Research Article: Identification and Characterization of Single-Chain Antibodies that Specifically Bind GI Noroviruses

Date Published: January 17, 2017

Publisher: Public Library of Science

Author(s): Amy M. Hurwitz, Wanzhi Huang, Baijun Kou, Mary K. Estes, Robert L. Atmar, Timothy Palzkill, Ellen R. Goldman.


Norovirus infections commonly lead to outbreaks of acute gastroenteritis and spread quickly, resulting in many health and economic challenges prior to diagnosis. Rapid and reliable diagnostic tests are therefore essential to identify infections and to guide the appropriate clinical responses at the point-of-care. Existing tools, including RT-PCR and enzyme immunoassays, pose several limitations based on the significant time, equipment and expertise required to elicit results. Immunochromatographic assays available for use at the point-of-care have poor sensitivity and specificity, especially for genogroup I noroviruses, thus requiring confirmation of results with more sensitive testing methods. Therefore, there is a clear need for novel reagents to help achieve quick and reliable results. In this study, we have identified two novel single-chain antibodies (scFvs)—named NJT-R3-A2 and NJT-R3-A3—that effectively detect GI.1 and GI.7 virus-like particles (VLPs) through selection of a phage display library against the P-domain of the GI.1 major capsid protein. The limits of detection by each scFv for GI.1 and GI.7 are 0.1 and 0.2 ng, and 6.25 and 25 ng, respectively. They detect VLPs with strong specificity in multiple diagnostic formats, including ELISAs and membrane-based dot blots, and in the context of norovirus-negative stool suspensions. The scFvs also detect native virions effectively in norovirus-positive clinical stool samples. Purified scFvs bind to GI.1 and GI.7 VLPs with equilibrium constant (KD) values of 27 nM and 49 nM, respectively. Overall, the phage-based scFv reagents identified and characterized here show utility for detecting GI.1 and GI.7 noroviruses in multiple diagnostic assay formats with strong specificity and sensitivity, indicating promise for integration into existing point-of-care tests to improve future diagnostics.

Partial Text

Norovirus is the leading cause of foodborne illnesses in the United States and is commonly known as the cruise ship or winter bug. Infections spread rapidly and result in roughly 267 million unique cases and 200,000 deaths annually around the globe in addition to significant health and economic repercussions [1–3]. Although evaluation of a candidate vaccine is underway [4,5], there are currently no treatments available for infection beyond rehydration and symptom-directed therapy. Further, the standard diagnostic assays present significant limitations that hinder their ability to identify infection in order to inform effective prevention strategies, especially at the point-of-care. These shortcomings in detection can lead to otherwise preventable outbreaks, while immunocompromised and other especially vulnerable patients who become infected by norovirus can suffer from chronic symptoms and inappropriate treatments [6]. To ameliorate the effects of norovirus in people, developing improved diagnostics can help to prevent outbreaks and inform appropriate clinical responses that will protect sensitive patient populations.

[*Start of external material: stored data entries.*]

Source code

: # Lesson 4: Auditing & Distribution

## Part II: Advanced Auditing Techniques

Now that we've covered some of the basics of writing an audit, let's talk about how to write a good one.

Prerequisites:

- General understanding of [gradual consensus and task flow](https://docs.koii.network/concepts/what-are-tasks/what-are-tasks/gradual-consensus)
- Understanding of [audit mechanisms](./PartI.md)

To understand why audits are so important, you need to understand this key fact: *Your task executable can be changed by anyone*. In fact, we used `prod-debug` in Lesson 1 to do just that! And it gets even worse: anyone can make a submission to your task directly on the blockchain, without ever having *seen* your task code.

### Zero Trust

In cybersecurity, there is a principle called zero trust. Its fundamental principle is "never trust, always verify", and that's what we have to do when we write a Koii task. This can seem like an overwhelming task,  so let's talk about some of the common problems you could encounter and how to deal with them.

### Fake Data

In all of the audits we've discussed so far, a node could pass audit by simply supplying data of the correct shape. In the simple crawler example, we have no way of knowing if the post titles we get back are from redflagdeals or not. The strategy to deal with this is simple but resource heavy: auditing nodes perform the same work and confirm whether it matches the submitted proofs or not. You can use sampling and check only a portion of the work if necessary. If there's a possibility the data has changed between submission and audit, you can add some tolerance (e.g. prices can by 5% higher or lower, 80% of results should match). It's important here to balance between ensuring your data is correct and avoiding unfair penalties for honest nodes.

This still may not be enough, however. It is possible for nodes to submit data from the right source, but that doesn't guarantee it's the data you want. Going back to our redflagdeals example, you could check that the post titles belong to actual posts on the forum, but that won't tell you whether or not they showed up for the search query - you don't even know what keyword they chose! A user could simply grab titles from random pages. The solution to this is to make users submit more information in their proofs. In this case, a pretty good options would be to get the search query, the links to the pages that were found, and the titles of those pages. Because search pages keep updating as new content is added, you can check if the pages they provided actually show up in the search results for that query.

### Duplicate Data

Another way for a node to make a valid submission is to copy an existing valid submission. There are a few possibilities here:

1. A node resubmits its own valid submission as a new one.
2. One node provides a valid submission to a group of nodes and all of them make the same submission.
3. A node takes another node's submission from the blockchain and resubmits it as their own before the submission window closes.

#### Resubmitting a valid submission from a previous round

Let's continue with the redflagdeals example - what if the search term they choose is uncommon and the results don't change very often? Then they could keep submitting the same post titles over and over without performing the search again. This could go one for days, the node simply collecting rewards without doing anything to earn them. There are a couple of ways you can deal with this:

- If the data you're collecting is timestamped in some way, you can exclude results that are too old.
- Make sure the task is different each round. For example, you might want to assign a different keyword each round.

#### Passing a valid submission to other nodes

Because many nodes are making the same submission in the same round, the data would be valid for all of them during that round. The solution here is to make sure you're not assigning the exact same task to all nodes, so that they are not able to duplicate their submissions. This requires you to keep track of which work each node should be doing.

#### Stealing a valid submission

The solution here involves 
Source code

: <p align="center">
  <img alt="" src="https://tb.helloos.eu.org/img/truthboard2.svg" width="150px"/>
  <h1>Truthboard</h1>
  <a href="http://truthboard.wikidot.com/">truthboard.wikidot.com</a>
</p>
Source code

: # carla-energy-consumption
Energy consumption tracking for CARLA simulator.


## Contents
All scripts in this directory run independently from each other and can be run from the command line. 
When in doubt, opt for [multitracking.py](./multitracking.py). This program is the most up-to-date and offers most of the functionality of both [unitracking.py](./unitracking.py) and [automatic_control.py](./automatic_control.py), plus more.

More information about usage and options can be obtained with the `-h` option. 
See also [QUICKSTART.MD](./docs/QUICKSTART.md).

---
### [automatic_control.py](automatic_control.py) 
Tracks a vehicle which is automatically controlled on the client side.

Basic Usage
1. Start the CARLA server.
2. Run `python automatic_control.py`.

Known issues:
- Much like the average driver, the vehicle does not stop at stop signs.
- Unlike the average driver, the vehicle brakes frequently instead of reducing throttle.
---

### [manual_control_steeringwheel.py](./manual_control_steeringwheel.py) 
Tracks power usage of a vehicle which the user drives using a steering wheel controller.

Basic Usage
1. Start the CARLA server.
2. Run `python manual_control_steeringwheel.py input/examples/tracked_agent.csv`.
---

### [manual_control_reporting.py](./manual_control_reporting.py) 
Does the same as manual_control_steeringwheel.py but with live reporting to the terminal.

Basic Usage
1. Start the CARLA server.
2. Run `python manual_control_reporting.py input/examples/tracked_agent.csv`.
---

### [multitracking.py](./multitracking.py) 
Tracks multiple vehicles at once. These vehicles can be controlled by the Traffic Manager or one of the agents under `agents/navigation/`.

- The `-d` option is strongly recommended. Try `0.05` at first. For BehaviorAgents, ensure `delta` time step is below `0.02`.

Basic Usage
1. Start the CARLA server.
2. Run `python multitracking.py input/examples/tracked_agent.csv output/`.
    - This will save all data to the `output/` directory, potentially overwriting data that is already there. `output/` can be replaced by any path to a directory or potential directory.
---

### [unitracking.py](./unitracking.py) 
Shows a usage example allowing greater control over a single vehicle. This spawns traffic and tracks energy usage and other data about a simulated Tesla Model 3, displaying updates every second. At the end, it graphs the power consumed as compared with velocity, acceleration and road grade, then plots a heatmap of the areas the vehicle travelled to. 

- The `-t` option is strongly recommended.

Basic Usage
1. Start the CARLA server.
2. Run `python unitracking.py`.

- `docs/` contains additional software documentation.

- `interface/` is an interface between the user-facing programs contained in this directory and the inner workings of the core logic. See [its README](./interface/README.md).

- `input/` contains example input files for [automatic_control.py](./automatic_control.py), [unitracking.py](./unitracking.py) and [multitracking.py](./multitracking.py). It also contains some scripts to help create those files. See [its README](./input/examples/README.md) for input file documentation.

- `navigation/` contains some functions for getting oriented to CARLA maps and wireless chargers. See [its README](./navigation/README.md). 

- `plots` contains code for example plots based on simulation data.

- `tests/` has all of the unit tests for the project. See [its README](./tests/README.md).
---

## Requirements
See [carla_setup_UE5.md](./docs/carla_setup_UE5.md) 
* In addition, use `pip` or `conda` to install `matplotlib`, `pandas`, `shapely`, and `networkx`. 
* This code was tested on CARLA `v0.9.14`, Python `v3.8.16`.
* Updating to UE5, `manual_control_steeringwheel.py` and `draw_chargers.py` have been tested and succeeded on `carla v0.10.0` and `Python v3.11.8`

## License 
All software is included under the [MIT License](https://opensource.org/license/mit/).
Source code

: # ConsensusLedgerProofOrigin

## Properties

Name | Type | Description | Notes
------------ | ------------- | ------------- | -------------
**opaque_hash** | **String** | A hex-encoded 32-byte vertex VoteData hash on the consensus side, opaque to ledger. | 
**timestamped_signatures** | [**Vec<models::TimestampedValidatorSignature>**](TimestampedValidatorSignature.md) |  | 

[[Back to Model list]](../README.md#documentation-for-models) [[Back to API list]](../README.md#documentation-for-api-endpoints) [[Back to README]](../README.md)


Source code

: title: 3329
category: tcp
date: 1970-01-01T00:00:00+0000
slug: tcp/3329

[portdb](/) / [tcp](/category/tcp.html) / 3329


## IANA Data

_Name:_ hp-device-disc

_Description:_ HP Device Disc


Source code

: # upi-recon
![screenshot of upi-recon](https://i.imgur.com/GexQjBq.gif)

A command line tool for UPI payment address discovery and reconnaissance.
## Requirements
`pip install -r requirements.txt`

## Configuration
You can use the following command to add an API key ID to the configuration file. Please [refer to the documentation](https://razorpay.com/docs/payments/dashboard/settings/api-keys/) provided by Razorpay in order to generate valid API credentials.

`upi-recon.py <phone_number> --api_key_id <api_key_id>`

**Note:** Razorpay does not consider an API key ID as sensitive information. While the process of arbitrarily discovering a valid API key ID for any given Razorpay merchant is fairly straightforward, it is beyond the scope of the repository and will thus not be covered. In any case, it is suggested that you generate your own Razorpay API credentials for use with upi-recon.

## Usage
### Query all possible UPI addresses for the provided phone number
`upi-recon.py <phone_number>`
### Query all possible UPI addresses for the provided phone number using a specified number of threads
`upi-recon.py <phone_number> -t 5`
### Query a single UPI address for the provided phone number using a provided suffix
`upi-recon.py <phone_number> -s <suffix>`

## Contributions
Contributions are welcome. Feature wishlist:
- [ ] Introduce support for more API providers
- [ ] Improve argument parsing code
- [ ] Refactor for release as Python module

Improved point-of-care tests (POCT) for detecting norovirus are needed to alleviate the health and economic burdens of infections. While many tests can specifically identify GII.4 with strong sensitivity, the primary limitation with existing diagnostics revolves around the lack of ability to reliably detect and distinguish among the full range of human-infecting strains, including those classified amongst the genotypes appearing in genogroups GI or GII for epidemiological studies [15]. Although the updated RIDA®QUICK immunochromatographic assay (Version N1402) has expanded its specificity to detect some GI genotypes, there is still no evidence that it can detect GI.7 or GI.8 to follow-up on results from the previous version that indicated it could not detect either genotype [15,29]. In addition to having sufficient genotype specificity and sensitivity, the ideal POCT should be easy and rapid to perform and cheap to produce. These qualities would enable individual diagnosis that would inform appropriate treatment of gastrointestinal symptoms, prevention of the rapid spread of outbreaks, and more accurate recording of infections for epidemiological studies. Other diagnostic methods, such as electron microscopy, RT-PCR, and ELISAs are limited by the equipment, expertise and time they require, and thus do not facilitate POC detection. Therefore, improved diagnostic tools are still needed to fulfill the call for an accurate POCT.